There is something mystical about this. It reminds me of a line that I have previously quoted from the Tao Te Ching: 
The work is done, but how no one can see;
'Tis this that makes the power not cease to be.
Additionally, while I was packing boxes, I read a diary entry from late 2014. My quasi-Jungian fantasies were concerned with "secrets". —And I have always been bad about not keeping my damn mouth shut. Somehow I feel like I must always open my mouth and destroy something subtle with language. It's easy to kill the vibe (like a good, sophisticated mood) with words—especially self-conscious words. 

...

Sophistication. 

Sophistication is something that I have not thought much about lately, but I think it is something that I have been living. I think that sophistication is one of my guiding principles, one of my more developed virtues.

If I were to die today, my ghost would regret not having written all I have to write about sophistication. It might be one of my tasks to do here on Earth. No one seems to have gotten it right quite yet.

Random thought: in relation to Zen and the Art of Motorcycle Maintenance, Sophistication is the virtue by which we perceive Quality or excellence (ἀρετή), especially where the material and social world intersect: food, drink, clothes, and machines, but also art.







Monday, July 13, 2020

July 13, 2020

It's 2:00pm. I'm sitting at my desk in my room. I just posted an ad on craigslist to sell my bed frame for $15 or best offer. I had an almond croissant from Cafe Ladro this morning when I dropped off Caitlin at her place (which is soon to be our place). But now it is time for lunch, and I want to cook a burger when the kitchen is free. 

I've put over 500 miles on the bike in a week. It was a blast. I have confirmed that I have a slow air leak. I'm going to need new tubes. I have no idea how much those run.

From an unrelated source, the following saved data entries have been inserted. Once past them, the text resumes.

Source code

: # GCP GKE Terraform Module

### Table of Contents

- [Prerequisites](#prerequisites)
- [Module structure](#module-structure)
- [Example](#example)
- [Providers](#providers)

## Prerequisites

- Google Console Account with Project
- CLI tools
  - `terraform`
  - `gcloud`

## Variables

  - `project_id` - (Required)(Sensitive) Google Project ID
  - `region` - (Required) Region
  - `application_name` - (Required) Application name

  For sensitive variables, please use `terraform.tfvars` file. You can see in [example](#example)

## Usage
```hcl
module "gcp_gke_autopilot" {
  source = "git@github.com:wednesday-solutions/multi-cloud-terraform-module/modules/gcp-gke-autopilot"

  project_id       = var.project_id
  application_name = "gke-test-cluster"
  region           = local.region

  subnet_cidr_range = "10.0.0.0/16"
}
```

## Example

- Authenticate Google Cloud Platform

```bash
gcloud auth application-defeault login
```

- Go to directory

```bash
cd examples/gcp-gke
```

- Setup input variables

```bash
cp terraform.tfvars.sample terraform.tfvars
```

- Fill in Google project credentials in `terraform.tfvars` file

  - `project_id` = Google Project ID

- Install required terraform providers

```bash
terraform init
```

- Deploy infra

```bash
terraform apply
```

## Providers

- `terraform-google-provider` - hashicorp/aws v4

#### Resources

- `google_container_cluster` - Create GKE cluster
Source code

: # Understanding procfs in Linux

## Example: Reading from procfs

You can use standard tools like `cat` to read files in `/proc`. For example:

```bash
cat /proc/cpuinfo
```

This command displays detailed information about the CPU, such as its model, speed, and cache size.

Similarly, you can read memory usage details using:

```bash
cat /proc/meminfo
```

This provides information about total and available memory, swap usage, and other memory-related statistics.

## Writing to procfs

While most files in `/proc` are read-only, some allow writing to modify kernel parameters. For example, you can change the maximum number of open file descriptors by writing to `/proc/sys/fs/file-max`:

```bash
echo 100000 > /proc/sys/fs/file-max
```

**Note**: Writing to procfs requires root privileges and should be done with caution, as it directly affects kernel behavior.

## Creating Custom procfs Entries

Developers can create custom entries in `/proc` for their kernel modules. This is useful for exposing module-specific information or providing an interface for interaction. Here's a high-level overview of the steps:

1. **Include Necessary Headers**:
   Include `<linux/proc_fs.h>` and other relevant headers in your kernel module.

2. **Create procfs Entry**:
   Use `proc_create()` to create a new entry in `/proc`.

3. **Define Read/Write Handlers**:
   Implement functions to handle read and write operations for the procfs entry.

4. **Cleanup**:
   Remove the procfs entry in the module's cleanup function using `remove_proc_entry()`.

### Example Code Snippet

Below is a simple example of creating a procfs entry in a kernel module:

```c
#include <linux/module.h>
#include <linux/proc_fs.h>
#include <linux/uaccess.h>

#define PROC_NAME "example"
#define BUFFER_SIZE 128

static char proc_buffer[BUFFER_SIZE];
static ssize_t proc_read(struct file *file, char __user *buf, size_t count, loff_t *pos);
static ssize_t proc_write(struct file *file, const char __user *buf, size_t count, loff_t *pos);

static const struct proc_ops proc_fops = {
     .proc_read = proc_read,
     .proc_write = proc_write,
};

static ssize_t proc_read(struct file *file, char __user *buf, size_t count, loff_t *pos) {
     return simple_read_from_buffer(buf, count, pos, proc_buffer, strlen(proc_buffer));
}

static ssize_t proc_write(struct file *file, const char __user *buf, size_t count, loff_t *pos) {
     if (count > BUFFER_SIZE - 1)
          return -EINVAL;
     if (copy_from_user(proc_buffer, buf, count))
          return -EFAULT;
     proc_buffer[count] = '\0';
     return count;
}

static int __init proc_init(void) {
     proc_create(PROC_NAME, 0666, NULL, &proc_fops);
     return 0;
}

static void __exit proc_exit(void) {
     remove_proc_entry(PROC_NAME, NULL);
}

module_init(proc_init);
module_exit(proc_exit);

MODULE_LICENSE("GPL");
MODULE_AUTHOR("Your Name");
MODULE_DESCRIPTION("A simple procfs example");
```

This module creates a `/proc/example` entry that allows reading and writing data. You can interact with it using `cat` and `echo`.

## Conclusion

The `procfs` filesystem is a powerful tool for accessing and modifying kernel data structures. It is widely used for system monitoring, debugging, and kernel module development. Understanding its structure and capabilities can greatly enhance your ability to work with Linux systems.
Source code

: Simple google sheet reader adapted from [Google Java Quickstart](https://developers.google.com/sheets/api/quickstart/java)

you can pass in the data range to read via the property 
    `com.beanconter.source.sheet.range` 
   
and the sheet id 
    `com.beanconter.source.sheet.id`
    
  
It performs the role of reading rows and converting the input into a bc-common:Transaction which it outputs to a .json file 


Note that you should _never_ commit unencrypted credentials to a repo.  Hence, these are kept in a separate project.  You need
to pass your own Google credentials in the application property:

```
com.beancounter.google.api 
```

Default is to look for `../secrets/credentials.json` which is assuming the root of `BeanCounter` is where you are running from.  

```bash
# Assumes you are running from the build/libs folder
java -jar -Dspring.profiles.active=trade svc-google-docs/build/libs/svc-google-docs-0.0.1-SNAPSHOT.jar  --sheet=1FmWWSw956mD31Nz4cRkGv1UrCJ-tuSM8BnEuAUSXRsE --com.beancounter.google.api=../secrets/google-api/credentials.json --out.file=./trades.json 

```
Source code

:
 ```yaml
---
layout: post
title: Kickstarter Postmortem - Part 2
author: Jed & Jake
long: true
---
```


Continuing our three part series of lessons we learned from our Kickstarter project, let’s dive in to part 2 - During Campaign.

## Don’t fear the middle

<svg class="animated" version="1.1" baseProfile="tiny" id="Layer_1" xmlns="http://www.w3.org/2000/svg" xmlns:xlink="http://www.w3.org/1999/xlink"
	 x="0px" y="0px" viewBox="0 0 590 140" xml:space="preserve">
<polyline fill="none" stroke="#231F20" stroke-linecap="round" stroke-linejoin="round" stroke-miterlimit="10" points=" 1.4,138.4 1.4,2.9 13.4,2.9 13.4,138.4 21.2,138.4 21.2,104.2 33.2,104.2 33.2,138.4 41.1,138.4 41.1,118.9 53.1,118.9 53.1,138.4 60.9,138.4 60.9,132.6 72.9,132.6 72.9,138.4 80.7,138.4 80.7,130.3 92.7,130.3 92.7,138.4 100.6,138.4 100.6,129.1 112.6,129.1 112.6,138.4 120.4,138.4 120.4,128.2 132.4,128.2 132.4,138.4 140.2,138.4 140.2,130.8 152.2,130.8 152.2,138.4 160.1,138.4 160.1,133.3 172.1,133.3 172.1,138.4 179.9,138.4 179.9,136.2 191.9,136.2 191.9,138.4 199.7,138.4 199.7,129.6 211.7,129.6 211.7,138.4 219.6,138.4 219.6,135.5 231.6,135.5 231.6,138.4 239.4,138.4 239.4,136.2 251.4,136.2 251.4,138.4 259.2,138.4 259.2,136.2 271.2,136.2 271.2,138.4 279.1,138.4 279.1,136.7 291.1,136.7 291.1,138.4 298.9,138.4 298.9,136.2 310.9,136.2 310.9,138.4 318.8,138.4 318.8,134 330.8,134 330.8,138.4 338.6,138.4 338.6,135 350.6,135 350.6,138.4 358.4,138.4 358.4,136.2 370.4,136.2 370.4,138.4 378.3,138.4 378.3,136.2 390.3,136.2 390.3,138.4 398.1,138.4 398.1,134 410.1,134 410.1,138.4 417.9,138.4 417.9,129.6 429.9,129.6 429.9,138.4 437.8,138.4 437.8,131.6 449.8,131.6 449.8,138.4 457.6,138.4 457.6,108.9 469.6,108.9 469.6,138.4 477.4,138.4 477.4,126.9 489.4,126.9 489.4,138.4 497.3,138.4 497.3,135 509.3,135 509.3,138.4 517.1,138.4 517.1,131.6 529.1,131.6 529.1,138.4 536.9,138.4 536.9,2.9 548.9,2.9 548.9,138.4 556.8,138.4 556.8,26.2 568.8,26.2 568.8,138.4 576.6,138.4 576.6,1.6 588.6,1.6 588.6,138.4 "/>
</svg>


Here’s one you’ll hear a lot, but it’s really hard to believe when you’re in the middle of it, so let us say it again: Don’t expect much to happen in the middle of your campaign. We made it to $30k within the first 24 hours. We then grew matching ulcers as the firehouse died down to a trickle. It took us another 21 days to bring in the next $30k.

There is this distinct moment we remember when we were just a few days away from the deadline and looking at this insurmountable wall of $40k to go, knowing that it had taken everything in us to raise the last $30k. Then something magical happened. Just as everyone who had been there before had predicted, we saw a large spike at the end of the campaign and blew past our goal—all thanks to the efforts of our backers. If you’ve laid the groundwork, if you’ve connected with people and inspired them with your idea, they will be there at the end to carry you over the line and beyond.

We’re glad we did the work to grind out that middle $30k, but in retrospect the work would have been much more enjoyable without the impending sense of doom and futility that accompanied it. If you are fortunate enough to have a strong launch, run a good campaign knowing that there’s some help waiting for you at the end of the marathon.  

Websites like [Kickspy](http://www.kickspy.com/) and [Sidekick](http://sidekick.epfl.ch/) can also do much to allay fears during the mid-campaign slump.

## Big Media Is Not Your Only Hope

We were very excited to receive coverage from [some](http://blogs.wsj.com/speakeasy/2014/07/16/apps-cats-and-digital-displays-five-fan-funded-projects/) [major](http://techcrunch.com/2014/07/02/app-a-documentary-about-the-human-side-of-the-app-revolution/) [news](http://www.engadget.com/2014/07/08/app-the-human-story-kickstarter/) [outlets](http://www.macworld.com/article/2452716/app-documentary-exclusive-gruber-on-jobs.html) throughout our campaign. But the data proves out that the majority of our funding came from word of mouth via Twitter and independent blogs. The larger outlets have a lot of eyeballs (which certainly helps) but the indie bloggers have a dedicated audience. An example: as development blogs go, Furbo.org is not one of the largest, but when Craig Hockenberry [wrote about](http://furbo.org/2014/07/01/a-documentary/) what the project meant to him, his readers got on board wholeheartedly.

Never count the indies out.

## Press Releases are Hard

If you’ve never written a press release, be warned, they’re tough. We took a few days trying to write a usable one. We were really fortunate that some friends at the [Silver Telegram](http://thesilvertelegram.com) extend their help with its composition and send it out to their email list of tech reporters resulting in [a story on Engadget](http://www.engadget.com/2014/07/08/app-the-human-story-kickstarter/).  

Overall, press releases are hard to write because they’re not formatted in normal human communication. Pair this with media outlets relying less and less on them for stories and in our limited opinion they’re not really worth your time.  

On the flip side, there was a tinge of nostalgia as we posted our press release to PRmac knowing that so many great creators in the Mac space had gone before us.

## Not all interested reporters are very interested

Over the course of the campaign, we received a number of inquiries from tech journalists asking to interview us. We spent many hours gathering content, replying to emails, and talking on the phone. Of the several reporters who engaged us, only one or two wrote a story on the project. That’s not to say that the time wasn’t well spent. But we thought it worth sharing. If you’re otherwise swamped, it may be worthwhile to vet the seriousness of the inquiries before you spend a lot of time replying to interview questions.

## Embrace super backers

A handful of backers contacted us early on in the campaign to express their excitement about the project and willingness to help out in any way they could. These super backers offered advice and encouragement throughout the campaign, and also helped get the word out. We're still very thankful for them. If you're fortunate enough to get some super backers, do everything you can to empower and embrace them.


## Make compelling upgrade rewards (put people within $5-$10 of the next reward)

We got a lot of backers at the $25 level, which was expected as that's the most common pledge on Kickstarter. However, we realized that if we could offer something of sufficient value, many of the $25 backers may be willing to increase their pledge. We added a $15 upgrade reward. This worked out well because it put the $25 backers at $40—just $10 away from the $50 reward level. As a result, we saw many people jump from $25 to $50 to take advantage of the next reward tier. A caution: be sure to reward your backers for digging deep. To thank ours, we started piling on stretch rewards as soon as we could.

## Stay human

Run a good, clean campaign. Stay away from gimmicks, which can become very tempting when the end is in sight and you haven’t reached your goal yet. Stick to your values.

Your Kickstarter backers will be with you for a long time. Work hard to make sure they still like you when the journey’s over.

Mariah, Daniel, Kris, Caitlin, and I are planning a camping/motorcycle+car trip to San Juan Island. I reserved a ferry for Caitlin and I on the bike.

I'm worried about my lack of writing and overall lack of "real" productivity. I wrote the following in my notebook earlier today:

I can't seem to focus on my writing. maybe fiction writing is a fickle thing that requires a lot of stability. Or maybe it is a jealous hobby that requires all of my attention.

I think I would do best to to partition my time better. I should set aside time. I think my writing requires quiet, reliable, and steady intervals.

My writing needs guaranteed space in order to continually bloom. In order to develop my writing, I must give it the steady care reserved for growing a bonsai tree or cultivating a beautiful garden: one must not leave such a beautiful thing unattended for too long.